O primeiro beneficiado é o próprio Gilson Daniel, que vai receber como recompensa uma secretaria de Estado. O segundo beneficiado é o ex-prefeito Lubiana Barrigueira (PSB), de Nova Venécia, para quem está sendo preparado o cenário para presidir a Amunes. Mas, numa demonstração de que ser aliado não é ser subalterno, o prefeito de Barra de São Francisco, Enivaldo dos Anjos (PSD), já deu a grita e disse que desfilia seu município, se a Amunes for presidida por ex-prefeito.

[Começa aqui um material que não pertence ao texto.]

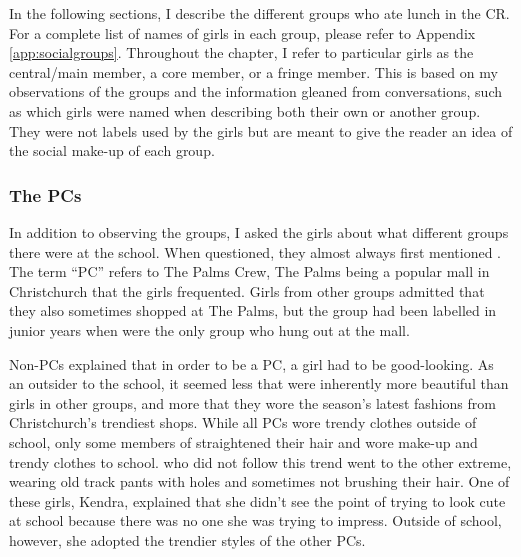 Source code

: In the following sections, I describe the different groups who ate lunch in the CR. For a complete list of names of girls in each group, please refer to Appendix \ref{app:socialgroups}. Throughout the chapter, I refer to particular girls as the central/main member, a core member, or a fringe member. This is based on my observations of the groups and the information gleaned from conversations, such as which girls were named when describing both their own or another group. They were not labels used by the girls but are meant to give the reader an idea of the social make-up of each group.

\largerpage
\subsubsection{The PCs}
In addition to observing the groups, I asked the girls about what different groups there were at the school. When questioned, they almost always first mentioned . The term ``PC'' refers to The Palms Crew, The Palms being a popular mall in Christchurch that the girls frequented. Girls from other groups admitted that they also sometimes shopped at The Palms, but the group had been labelled in junior years when  were the only group who hung out at the mall.

Non-PCs explained that in order to be a PC, a girl had to be good-looking. As an outsider to the school, it seemed less that  were inherently more beautiful than girls in other groups, and more that they wore the season's latest fashions from Christchurch's trendiest shops. While all PCs wore trendy clothes outside of school, only some members of  straightened their hair and wore make-up and trendy clothes to school.  who did not follow this trend went to the other extreme, wearing old track pants with holes and sometimes not brushing their hair. One of these girls, Kendra, explained that she didn't see the point of trying to look cute at school because there was no one she was trying to impress. Outside of school, however, she adopted the trendier styles of the other PCs.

“É um desrespeito com 78 prefeitos que foram eleitos e estão na ativa. A Amunes sempre foi uma entidade representante dos municípios e governada por chefes de executivo da ativa”, disse Enivaldo, que foi o responsável pelo atual formato da entidade quando a recriou ao presidi-la em 1990 até outubro de 1991, quando deixou o cargo ao assumir a Secretaria de Estado do Interior, onde ficou até 1994, quando se elegeu deputado. “Quando deixei a chefia do Executivo municipal, deixei também a Amunes”, observou.

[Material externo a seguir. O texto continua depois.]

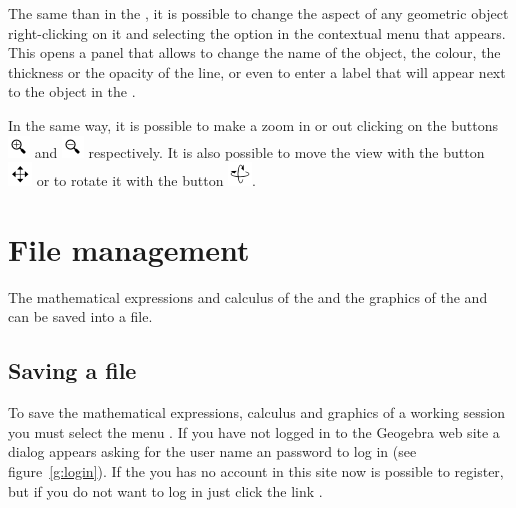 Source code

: The same than in the , it is possible to change the aspect of any geometric object right-clicking on it and selecting the option  in the contextual menu that appears.
This opens a panel that allows to change the name of the object, the colour, the thickness or the opacity of the line, or even to enter a label that will appear next to the object in the .

In the same way, it is possible to make a zoom in or out clicking on the buttons \includegraphics[scale=0.03]{img/introduction/zoom-in-button} and \includegraphics[scale=0.03]{img/introduction/zoom-out-button} respectively.
It is also possible to move the view with the button \includegraphics[scale=0.03]{img/introduction/move-button} or to rotate it with the button \includegraphics[scale=0.03]{img/introduction/rotate-button}.


\section{File management}
The mathematical expressions and calculus of the  and the graphics of the  and  can be saved into a file.

\subsection*{Saving a file}
To save the mathematical expressions, calculus and graphics of a working session you must select the menu .
If you have not logged in to the Geogebra web site a dialog appears asking for the user name an password to log in (see figure~\ref{g:login}).
If the you has no account in this site now is possible to register, but if you do not want to log in just click the link .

Agora, quem é Lubiana Barrigueira nesse jogo. É um derrotado político. Ele se elegeu em 2012 como homem de Renato Casagrande, que era o governador. Depois, em 2016, se reelegeu como aliado de ocasião do governador Paulo Hartung. Em 2020, porém, recebeu o “reconhecimento” do maior eleitorado da região do interior do Norte do Estado. Em janeiro de 2020, quando percebeu a popularidade do seu secretário de saúde, André Fagundes, o exonerou.

De nada adiantou. André candidatou-se pelo PDT e "surpreendeu" Lubiana, o protegido do governador, derrotando o candidato do sistema, Edson Marquiori (PSB) com mais de 3 mil votos de frente: 10.550 (39,39%) a 7.270 (27,14%).